PROMPT -> Show all lines from the listing below that contain "subsection".

***** MATERIAL SUPPLIED

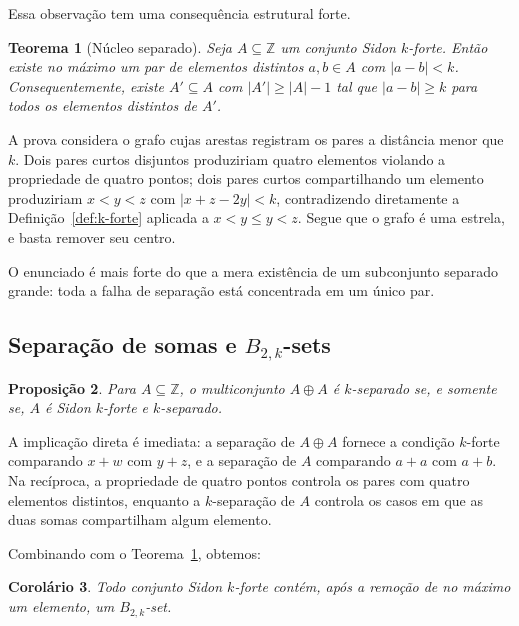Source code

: \documentclass[11pt,a4paper]{article}
\newtheorem{theorem}{Teorema}[section]
\newtheorem{proposition}[theorem]{Proposição}
\newtheorem{corollary}[theorem]{Corolário}
\theoremstyle{definition}
\theoremstyle{remark}
\begin{document}
Essa observação tem uma consequência estrutural forte.

\begin{theorem}[Núcleo separado]
  \label{thm:separated-core}
  Seja \(A\subseteq\mathbb Z\) um conjunto Sidon \(k\)-forte. Então
  existe no máximo um par de elementos distintos \(a,b\in A\) com
  \(|a-b|<k\). Consequentemente, existe \(A'\subseteq A\) com
  \(|A'|\geq|A|-1\) tal que \(|a-b|\geq k\) para todos os elementos
  distintos de \(A'\).
\end{theorem}

A prova considera o grafo cujas arestas registram os pares a distância
menor que \(k\). Dois pares curtos disjuntos produziriam quatro
elementos violando a propriedade de quatro pontos; dois pares curtos
compartilhando um elemento produziriam \(x<y<z\) com \(|x+z-2y|<k\),
contradizendo diretamente a Definição~\ref{def:k-forte} aplicada a
\(x<y\leq y<z\). Segue que o grafo é uma estrela, e basta remover seu
centro.

O enunciado é mais forte do que a mera existência de um subconjunto
separado grande: toda a falha de separação está concentrada em um único
par.

\subsection{Separação de somas e \texorpdfstring{\(B_{2,k}\)}{B2k}-sets}
\label{sec:b2k}

\begin{proposition}
  \label{prop:b2k}
  Para \(A\subseteq\mathbb Z\), o multiconjunto \(A\oplus A\) é
  \(k\)-separado se, e somente se, \(A\) é Sidon \(k\)-forte e
  \(k\)-separado.
\end{proposition}

A implicação direta é imediata: a separação de \(A\oplus A\) fornece a
condição \(k\)-forte comparando \(x+w\) com \(y+z\), e a separação de
\(A\) comparando \(a+a\) com \(a+b\). Na recíproca, a propriedade de
quatro pontos controla os pares com quatro elementos distintos,
enquanto a \(k\)-separação de \(A\) controla os casos em que as duas
somas compartilham algum elemento.

Combinando com o Teorema~\ref{thm:separated-core}, obtemos:

\begin{corollary}
  Todo conjunto Sidon \(k\)-forte contém, após a remoção de no máximo um
  elemento, um \(B_{2,k}\)-set.
\end{corollary}
\end{document}
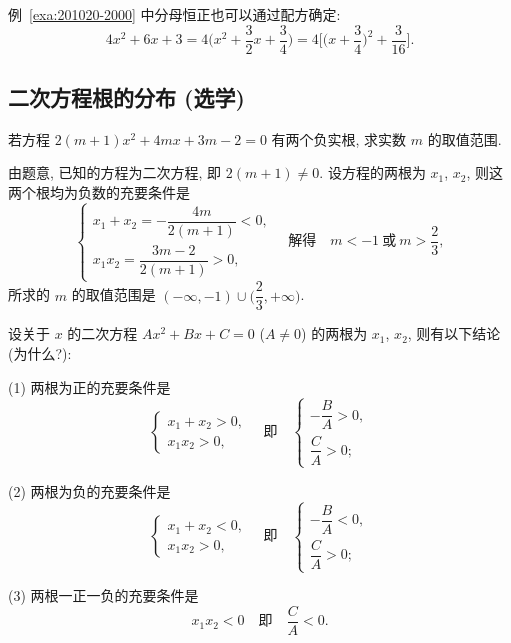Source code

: 例~\ref{exa:201020-2000} 中分母恒正也可以通过配方确定:
\[4x^2+6x+3= 4\biggl(x^2+\frac32x+\frac34\biggr)
  = 4\biggl[\biggl(x+\frac34\biggr)^2+\frac3{16}\biggr].\]

\subsection{二次方程根的分布 (选学)}
\begin{example}
  若方程 $2(m+1)x^2+4mx+3m-2=0$ 有两个负实根, 求实数 $m$ 的取值范围.
\end{example}
\begin{solution}
  由题意, 已知的方程为二次方程, 即 $2(m+1)\neq 0$. 设方程的两根为 $x_1$, $x_2$, 则这两个根均为负数的充要条件是
  \[\left\{\!\!\begin{array}{l}
      x_1+x_2=-\dfrac{4m}{2(m+1)}<0,\\
      x_1x_2=\dfrac{3m-2}{2(m+1)}>0,
    \end{array}\right.\quad\text{解得}\quad
    m<-1\ \text{或}\ m>\frac23,\]
  所求的 $m$ 的取值范围是 $(-\infty,-1)\cup\biggl(\dfrac23,+\infty\biggr)$.
\end{solution}

设关于 $x$ 的二次方程 $Ax^2+Bx+C=0$ ($A\neq0$) 的两根为 $x_1$, $x_2$, 则有以下结论 (为什么?):

(1) 两根为正的充要条件是
  \[\left\{\!\!\begin{array}{l}
      x_1+x_2>0,\\
      x_1x_2>0,
    \end{array}\right.\quad\text{即}\quad
    \left\{\!\!\begin{array}{l}
      -\dfrac{B}A>0,\\
      \dfrac{C}A>0;
    \end{array}\right.\]

(2) 两根为负的充要条件是
  \[\left\{\!\!\begin{array}{l}
      x_1+x_2<0,\\
      x_1x_2>0,
    \end{array}\right.\quad\text{即}\quad
    \left\{\!\!\begin{array}{l}
      -\dfrac{B}A<0,\\
      \dfrac{C}A>0;
    \end{array}\right.\]
    
(3) 两根一正一负的充要条件是
  \[x_1x_2<0\quad\text{即}\quad\frac{C}A<0.\]

\endinput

**********

EXERCISE SOLUTION ->
\subsection{Separação de somas e \texorpdfstring{\(B_{2,k}\)}{B2k}-sets}
\subsection{二次方程根的分布 (选学)}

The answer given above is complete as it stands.